TRY IT: Each line of the data below that holds the word "Turbo" is to be reported in full.

--*--

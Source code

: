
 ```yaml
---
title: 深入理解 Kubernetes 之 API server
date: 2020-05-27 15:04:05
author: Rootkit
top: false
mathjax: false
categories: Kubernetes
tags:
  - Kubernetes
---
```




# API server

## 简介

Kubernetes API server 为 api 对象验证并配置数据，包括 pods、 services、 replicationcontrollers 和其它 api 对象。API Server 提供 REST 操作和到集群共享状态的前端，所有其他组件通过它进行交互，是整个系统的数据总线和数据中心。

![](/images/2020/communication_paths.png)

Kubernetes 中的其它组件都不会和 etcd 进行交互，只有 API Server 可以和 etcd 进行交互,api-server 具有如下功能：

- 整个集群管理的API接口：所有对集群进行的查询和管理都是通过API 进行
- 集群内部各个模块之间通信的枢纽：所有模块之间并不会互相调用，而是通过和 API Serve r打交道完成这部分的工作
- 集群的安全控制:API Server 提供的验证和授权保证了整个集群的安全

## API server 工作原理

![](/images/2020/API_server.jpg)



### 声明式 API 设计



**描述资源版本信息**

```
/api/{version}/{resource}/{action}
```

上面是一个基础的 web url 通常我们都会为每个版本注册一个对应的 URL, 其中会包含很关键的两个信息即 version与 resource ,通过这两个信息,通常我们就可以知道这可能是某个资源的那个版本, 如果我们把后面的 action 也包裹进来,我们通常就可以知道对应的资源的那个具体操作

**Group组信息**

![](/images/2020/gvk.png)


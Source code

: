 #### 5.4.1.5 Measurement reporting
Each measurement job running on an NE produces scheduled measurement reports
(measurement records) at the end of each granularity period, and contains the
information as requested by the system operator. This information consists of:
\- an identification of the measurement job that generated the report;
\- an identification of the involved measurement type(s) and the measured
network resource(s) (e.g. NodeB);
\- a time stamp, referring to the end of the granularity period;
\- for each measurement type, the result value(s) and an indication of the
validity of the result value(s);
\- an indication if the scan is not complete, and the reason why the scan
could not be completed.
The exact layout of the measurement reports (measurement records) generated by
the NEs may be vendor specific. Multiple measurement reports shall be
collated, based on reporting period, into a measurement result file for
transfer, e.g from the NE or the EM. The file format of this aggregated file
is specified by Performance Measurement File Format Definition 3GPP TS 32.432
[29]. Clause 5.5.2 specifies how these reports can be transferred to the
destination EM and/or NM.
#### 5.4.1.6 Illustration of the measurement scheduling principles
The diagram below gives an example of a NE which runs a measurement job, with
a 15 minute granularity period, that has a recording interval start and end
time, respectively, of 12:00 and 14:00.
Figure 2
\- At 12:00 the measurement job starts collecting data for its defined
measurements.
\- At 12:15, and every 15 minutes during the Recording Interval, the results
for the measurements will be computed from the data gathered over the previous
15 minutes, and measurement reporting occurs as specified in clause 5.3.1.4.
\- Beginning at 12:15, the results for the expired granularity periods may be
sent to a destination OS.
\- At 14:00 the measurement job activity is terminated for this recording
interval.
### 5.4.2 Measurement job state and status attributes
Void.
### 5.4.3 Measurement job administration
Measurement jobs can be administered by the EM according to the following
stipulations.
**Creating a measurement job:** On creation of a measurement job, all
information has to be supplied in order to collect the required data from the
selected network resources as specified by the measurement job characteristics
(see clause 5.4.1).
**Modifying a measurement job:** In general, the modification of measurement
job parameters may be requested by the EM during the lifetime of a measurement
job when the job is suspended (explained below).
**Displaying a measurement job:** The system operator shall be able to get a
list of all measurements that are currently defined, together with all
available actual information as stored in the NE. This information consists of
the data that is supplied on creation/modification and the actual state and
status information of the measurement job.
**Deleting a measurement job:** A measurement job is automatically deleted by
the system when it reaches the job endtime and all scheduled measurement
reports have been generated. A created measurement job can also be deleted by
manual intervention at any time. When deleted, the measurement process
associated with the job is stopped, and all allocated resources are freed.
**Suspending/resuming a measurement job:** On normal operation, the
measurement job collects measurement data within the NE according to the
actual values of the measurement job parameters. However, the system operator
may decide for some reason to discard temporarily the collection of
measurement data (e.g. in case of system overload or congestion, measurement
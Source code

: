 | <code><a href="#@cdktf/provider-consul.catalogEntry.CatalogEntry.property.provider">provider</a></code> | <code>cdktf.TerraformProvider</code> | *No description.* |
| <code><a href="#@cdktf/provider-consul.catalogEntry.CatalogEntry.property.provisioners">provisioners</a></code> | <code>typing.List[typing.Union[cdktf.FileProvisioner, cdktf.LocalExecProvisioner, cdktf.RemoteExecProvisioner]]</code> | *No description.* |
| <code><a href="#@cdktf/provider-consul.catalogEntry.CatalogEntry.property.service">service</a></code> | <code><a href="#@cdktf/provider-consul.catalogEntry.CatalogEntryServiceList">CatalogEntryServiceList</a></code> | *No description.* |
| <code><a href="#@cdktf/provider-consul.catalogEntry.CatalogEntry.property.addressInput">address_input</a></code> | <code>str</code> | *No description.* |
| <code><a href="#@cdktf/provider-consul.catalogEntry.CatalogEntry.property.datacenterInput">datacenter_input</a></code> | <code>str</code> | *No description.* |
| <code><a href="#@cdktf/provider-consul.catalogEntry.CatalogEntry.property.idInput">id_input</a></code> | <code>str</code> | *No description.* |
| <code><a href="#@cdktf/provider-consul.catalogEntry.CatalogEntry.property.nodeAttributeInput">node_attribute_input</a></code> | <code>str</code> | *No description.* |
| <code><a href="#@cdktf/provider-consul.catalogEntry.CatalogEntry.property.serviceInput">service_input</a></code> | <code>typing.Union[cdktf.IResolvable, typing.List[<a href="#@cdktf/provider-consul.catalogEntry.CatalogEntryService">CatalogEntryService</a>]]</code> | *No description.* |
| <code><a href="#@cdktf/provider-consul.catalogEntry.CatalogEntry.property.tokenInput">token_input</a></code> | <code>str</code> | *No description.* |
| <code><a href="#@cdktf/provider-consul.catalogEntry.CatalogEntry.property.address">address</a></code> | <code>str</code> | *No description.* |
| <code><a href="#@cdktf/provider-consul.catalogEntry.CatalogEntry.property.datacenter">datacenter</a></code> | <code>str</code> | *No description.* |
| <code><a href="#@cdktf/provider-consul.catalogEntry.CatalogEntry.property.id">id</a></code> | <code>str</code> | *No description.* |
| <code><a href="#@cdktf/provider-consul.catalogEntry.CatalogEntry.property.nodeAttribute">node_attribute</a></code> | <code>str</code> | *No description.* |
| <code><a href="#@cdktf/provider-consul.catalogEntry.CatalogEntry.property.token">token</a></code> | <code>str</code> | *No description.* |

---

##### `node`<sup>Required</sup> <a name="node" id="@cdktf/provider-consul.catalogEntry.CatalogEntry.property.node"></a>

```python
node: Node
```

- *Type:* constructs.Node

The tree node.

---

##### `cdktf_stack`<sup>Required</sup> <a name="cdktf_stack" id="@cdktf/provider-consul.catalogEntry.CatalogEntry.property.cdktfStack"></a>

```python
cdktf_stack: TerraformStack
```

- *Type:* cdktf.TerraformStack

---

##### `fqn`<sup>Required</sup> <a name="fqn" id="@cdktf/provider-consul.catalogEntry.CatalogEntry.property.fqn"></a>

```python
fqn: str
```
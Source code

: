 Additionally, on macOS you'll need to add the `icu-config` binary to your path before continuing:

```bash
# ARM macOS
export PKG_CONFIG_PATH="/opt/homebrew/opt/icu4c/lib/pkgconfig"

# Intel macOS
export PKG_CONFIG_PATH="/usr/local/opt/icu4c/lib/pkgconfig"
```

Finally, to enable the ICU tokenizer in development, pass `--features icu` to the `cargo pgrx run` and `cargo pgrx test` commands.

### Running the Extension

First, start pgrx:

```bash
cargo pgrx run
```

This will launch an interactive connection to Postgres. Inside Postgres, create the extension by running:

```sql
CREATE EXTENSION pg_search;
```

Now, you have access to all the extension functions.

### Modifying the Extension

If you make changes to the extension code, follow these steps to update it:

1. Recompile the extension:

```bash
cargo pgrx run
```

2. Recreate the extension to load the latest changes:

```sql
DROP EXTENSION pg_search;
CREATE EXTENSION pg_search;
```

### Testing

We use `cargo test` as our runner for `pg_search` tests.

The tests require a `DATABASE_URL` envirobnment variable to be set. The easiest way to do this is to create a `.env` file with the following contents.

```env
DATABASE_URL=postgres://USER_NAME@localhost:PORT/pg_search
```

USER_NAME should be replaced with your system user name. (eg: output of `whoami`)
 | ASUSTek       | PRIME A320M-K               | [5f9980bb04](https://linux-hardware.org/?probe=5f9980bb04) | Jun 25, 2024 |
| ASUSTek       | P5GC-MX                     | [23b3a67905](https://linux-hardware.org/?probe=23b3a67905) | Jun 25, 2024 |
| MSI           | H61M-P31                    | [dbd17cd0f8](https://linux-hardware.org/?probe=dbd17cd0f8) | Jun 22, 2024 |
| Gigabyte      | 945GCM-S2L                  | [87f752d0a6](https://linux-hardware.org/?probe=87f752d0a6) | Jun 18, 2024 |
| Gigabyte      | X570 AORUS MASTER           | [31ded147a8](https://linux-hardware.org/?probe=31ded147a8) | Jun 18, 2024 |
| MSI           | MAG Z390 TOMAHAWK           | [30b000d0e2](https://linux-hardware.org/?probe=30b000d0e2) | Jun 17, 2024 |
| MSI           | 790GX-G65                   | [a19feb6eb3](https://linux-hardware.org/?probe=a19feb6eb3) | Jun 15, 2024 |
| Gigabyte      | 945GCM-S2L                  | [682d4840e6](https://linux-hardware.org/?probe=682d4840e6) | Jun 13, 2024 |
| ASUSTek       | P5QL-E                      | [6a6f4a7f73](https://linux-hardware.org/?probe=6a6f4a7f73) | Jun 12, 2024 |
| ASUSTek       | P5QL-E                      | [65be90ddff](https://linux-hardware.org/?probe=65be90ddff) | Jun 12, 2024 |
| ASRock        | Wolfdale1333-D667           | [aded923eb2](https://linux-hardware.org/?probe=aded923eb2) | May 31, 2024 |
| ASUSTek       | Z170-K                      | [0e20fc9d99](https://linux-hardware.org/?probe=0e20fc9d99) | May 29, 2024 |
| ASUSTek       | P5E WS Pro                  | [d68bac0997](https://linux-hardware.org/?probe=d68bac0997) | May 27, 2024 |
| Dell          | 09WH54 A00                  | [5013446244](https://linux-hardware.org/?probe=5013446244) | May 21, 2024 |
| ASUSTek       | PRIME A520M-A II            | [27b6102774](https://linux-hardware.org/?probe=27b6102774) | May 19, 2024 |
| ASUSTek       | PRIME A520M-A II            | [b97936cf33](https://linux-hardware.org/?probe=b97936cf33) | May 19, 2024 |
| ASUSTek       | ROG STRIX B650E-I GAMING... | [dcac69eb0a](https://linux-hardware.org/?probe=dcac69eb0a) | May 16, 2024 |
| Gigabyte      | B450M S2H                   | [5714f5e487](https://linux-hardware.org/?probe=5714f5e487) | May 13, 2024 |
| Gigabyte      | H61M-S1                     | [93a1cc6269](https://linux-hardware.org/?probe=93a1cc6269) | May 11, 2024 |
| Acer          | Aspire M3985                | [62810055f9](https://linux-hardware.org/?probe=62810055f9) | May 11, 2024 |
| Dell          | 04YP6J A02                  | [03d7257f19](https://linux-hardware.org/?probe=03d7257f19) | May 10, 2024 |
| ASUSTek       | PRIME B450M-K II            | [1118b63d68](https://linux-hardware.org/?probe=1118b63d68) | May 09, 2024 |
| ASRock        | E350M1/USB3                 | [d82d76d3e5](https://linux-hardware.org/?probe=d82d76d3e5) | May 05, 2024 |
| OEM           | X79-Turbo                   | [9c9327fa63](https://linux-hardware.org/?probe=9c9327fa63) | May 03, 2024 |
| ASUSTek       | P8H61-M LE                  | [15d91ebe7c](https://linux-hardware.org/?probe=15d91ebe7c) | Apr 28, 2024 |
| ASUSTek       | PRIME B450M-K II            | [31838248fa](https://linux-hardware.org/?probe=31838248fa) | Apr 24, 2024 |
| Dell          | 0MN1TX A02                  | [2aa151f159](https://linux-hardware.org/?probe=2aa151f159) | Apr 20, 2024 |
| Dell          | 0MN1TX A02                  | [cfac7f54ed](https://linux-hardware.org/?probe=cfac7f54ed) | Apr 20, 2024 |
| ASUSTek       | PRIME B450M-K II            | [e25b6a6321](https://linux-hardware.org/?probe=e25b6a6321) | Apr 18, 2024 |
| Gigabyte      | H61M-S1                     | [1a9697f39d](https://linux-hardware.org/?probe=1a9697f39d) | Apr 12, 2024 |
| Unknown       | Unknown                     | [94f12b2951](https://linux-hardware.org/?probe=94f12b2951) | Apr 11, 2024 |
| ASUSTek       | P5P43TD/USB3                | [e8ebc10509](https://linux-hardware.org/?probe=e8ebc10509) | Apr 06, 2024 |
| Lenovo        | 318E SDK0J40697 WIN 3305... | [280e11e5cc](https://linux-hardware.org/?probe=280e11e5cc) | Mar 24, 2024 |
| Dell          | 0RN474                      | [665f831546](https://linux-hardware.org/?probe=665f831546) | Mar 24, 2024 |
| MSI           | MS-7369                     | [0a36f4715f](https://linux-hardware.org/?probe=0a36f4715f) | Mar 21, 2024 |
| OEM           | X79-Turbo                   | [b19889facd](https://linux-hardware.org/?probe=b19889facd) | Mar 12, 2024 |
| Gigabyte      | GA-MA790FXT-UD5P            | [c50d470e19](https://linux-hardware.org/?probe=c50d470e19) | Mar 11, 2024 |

--*--

ANSWER FOR THE TASK:
| OEM           | X79-Turbo                   | [9c9327fa63](https://linux-hardware.org/?probe=9c9327fa63) | May 03, 2024 |
| OEM           | X79-Turbo                   | [b19889facd](https://linux-hardware.org/?probe=b19889facd) | Mar 12, 2024 |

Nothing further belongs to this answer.